Posted by Luke Bowen on

cyclist at night

Alternate commuting methods like biking, walking, and carpooling are gaining in popularity these days, and for good reasons too; commuters choose to go with these types of transportation for the extra exercise, for environmental consciousness, and sometimes just for the plain, old convenience. Unfortunately, these activities are not without their flaws, one of the biggest being the lack of visibility at night. Nighttime safety is a big concern for pedestrians and cyclers alike, but it shouldn’t stop you from choosing these eco-friendly (and health- friendly) options. Follow these tips for nighttime visibility to find out how you can stay safe on the road—even in the dark.

Wear Bright Colors

Black might make your figure look svelte, but it’s not the smartest color choice if you know you’re going to be walking or biking home in the dark. When it comes to choosing your wardrobe for nighttime safety, brighter is better. Neon works great, as it also makes you pop out from the colors of the road and any surrounding greenery.

Add Reflective Materials

Reflective strips are a good way to remind drivers that they’re sharing the road with others. And while reflective night vests might not scream fashionable or chic, they do provide excellent nighttime visibility. They’re very affordable too. Visibility Safety Vests can be ordered online for around $7. Cyclers should invest in additional reflective strips as well. Even though most bikes come equipped with reflectors, we’d recommend that cyclers add reflective material to their helmets and backpacks. Or wear apparel where lighting is already integrated into it. See these light up t-shirts for example.

Add Lights

Bright colors and reflective materials work great when there’s light from street lamps or headlights, but nothing beats the reliability of having personal lighting. Nighttime cyclers should purchase at least two LED lights: one to serve as the headlight, and the other to be the taillight.
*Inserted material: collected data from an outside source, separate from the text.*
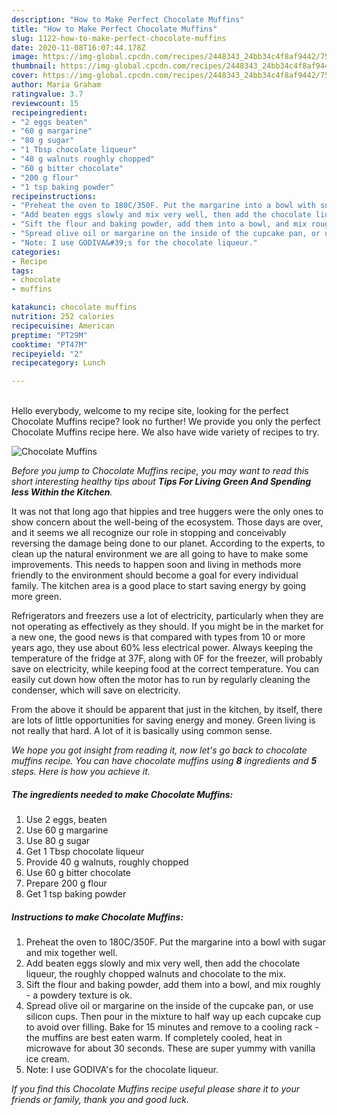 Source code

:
 ```yaml
---
description: "How to Make Perfect Chocolate Muffins"
title: "How to Make Perfect Chocolate Muffins"
slug: 1122-how-to-make-perfect-chocolate-muffins
date: 2020-11-08T16:07:44.178Z
image: https://img-global.cpcdn.com/recipes/2448343_24bb34c4f8af9442/751x532cq70/chocolate-muffins-recipe-main-photo.jpg
thumbnail: https://img-global.cpcdn.com/recipes/2448343_24bb34c4f8af9442/751x532cq70/chocolate-muffins-recipe-main-photo.jpg
cover: https://img-global.cpcdn.com/recipes/2448343_24bb34c4f8af9442/751x532cq70/chocolate-muffins-recipe-main-photo.jpg
author: Maria Graham
ratingvalue: 3.7
reviewcount: 15
recipeingredient:
- "2 eggs beaten"
- "60 g margarine"
- "80 g sugar"
- "1 Tbsp chocolate liqueur"
- "40 g walnuts roughly chopped"
- "60 g bitter chocolate"
- "200 g flour"
- "1 tsp baking powder"
recipeinstructions:
- "Preheat the oven to 180C/350F. Put the margarine into a bowl with sugar and mix together well."
- "Add beaten eggs slowly and mix very well, then add the chocolate liqueur, the roughly chopped walnuts and chocolate to the mix."
- "Sift the flour and baking powder, add them into a bowl, and mix roughly - a powdery texture is ok."
- "Spread olive oil or margarine on the inside of the cupcake pan, or use silicon cups. Then pour in the mixture to half way up each cupcake cup to avoid over filling. Bake for 15 minutes and remove to a cooling rack - the muffins are best eaten warm. If completely cooled, heat in microwave for about 30 seconds. These are super yummy with vanilla ice cream."
- "Note: I use GODIVA&#39;s for the chocolate liqueur."
categories:
- Recipe
tags:
- chocolate
- muffins

katakunci: chocolate muffins 
nutrition: 252 calories
recipecuisine: American
preptime: "PT29M"
cooktime: "PT47M"
recipeyield: "2"
recipecategory: Lunch

---
```

<br>
Hello everybody, welcome to my recipe site, looking for the perfect Chocolate Muffins recipe? look no further! We provide you only the perfect Chocolate Muffins recipe here. We also have wide variety of recipes to try.
<br>


![Chocolate Muffins](https://img-global.cpcdn.com/recipes/2448343_24bb34c4f8af9442/751x532cq70/chocolate-muffins-recipe-main-photo.jpg)

<i>Before you jump to Chocolate Muffins recipe, you may want to read this short interesting healthy tips about 
<strong>Tips For Living Green And Spending less Within the Kitchen</strong>.</i>
</br>

It was not that long ago that hippies and tree huggers were the only ones to show concern about the well-being of the ecosystem. Those days are over, and it seems we all recognize our role in stopping and conceivably reversing the damage being done to our planet. According to the experts, to clean up the natural environment we are all going to have to make some improvements. This needs to happen soon and living in methods more friendly to the environment should become a goal for every individual family. The kitchen area is a good place to start saving energy by going more green.

Refrigerators and freezers use a lot of electricity, particularly when they are not operating as effectively as they should. If you might be in the market for a new one, the good news is that compared with types from 10 or more years ago, they use about 60% less electrical power. Always keeping the temperature of the fridge at 37F, along with 0F for the freezer, will probably save on electricity, while keeping food at the correct temperature. You can easily cut down how often the motor has to run by regularly cleaning the condenser, which will save on electricity.

From the above it should be apparent that just in the kitchen, by itself, there are lots of little opportunities for saving energy and money. Green living is not really that hard. A lot of it is basically using common sense.


<i>We hope you got insight from reading it, now let's go back to chocolate muffins recipe. You can have chocolate muffins using <strong>8</strong> ingredients and <strong>5</strong> steps. Here is how you achieve it.
</i>

##### The ingredients needed to make Chocolate Muffins:

1. Use 2 eggs, beaten
1. Use 60 g margarine
1. Use 80 g sugar
1. Get 1 Tbsp chocolate liqueur
1. Provide 40 g walnuts, roughly chopped
1. Use 60 g bitter chocolate
1. Prepare 200 g flour
1. Get 1 tsp baking powder


##### Instructions to make Chocolate Muffins:

1. Preheat the oven to 180C/350F. Put the margarine into a bowl with sugar and mix together well.
1. Add beaten eggs slowly and mix very well, then add the chocolate liqueur, the roughly chopped walnuts and chocolate to the mix.
1. Sift the flour and baking powder, add them into a bowl, and mix roughly - a powdery texture is ok.
1. Spread olive oil or margarine on the inside of the cupcake pan, or use silicon cups. Then pour in the mixture to half way up each cupcake cup to avoid over filling. Bake for 15 minutes and remove to a cooling rack - the muffins are best eaten warm. If completely cooled, heat in microwave for about 30 seconds. These are super yummy with vanilla ice cream.
1. Note: I use GODIVA&#39;s for the chocolate liqueur.


<i>If you find this Chocolate Muffins recipe useful please share it to your friends or family, thank you and good luck.</i>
It’s also a good idea to keep an extra light in your person in case one of those goes out. Also, commuter lights aren’t just for bikers. Pedestrians can wear headlamps or even vests with built-in lighting.

Minimize Distractions

Even though nighttime visibility is all about making sure drivers notice you, it’s also important to make sure that you’re aware of your own surroundings. It can be tempting to put in some earbuds and blast some music, but doing so can distract you from approaching cars. When it comes down to it, that new album can wait; safety should always be the number one priority.

Travel in Groups

A small group of people will be spotted much more quickly than a lone individual— but be careful to not walk in a horizontal row and end up being the one in the road! Beyond just visibility, traveling in groups is just about the best practice there is for nighttime safety. Walking and biking at night can be dangerous, but you can minimize the risk with the right gear, the right attitude, and of course, the right friends.